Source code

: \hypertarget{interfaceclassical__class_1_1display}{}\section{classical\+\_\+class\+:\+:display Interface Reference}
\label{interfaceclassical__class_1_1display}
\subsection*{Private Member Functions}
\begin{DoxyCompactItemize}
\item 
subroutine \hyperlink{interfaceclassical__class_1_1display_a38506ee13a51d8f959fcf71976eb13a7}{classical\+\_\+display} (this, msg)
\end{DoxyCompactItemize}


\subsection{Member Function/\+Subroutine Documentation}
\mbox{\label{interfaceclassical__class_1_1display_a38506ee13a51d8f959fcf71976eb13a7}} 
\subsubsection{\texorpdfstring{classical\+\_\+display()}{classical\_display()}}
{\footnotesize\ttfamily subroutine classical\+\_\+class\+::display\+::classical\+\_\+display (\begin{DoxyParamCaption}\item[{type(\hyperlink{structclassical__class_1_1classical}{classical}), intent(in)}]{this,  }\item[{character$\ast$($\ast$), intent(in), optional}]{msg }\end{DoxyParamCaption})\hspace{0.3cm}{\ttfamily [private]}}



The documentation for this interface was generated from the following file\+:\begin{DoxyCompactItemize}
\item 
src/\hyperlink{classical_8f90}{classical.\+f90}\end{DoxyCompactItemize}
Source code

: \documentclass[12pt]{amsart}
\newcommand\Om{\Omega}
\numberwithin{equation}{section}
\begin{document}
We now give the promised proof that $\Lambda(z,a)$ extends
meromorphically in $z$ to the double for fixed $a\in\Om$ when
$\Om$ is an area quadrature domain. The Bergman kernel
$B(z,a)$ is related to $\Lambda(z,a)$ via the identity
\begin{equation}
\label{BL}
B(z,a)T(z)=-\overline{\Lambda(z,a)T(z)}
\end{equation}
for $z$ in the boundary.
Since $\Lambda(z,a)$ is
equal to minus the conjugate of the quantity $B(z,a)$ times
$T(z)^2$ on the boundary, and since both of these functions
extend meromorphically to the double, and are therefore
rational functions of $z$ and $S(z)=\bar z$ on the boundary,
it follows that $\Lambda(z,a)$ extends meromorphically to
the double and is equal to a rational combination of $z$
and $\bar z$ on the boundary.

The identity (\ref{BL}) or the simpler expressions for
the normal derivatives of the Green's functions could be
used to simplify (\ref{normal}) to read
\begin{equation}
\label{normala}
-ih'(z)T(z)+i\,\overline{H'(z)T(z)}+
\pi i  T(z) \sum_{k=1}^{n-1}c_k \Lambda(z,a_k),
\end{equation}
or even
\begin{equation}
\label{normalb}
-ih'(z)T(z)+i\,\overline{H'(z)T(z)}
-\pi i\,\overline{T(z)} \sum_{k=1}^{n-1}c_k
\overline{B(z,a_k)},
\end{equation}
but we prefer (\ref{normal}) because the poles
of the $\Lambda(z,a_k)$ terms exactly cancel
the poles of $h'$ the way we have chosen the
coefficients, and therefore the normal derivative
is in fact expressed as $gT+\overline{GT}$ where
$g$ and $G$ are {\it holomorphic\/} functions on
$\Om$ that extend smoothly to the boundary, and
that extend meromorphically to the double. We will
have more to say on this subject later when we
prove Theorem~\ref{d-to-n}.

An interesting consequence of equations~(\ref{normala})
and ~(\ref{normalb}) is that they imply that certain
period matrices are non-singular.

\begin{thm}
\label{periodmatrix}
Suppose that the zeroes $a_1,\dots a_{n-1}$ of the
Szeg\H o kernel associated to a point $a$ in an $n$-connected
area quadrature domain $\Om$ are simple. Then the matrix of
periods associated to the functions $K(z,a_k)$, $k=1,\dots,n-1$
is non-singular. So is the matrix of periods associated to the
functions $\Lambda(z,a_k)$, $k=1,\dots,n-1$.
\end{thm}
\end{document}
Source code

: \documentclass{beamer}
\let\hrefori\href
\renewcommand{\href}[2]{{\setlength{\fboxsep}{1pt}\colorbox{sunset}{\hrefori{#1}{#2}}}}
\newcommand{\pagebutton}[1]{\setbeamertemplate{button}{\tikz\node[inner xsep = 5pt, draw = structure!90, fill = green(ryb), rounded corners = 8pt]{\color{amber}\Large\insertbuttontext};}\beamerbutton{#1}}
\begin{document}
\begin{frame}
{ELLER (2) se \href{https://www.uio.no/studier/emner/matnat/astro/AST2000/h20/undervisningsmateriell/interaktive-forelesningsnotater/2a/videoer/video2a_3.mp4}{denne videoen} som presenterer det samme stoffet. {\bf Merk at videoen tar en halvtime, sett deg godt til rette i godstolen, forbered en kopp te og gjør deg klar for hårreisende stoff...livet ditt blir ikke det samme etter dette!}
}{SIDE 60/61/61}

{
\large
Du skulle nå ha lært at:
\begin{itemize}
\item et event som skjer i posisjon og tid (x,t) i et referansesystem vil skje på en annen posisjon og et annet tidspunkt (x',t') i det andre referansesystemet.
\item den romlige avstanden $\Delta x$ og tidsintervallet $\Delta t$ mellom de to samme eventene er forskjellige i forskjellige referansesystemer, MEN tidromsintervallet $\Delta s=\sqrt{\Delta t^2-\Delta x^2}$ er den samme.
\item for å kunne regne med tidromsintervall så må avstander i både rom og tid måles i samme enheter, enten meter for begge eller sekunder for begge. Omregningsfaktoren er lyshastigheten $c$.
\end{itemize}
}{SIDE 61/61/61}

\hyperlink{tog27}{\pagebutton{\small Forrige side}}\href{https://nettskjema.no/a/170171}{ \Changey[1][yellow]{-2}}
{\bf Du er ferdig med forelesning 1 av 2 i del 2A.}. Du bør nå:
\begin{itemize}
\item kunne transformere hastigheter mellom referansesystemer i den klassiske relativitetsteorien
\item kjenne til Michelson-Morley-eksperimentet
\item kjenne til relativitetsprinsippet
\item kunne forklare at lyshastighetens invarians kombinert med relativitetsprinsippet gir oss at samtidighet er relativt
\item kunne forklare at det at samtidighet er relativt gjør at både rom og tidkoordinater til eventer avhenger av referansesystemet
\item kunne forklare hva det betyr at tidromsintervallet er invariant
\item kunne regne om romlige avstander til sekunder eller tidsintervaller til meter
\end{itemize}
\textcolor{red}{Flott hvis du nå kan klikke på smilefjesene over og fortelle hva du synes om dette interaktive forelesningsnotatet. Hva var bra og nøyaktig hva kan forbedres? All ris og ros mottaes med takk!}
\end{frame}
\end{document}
++++++++++
Task:
Look through the material above for the word "relativitetsprinsippet" and copy every line that has it.

Exercise output:
\item kjenne til relativitetsprinsippet
\item kunne forklare at lyshastighetens invarians kombinert med relativitetsprinsippet gir oss at samtidighet er relativt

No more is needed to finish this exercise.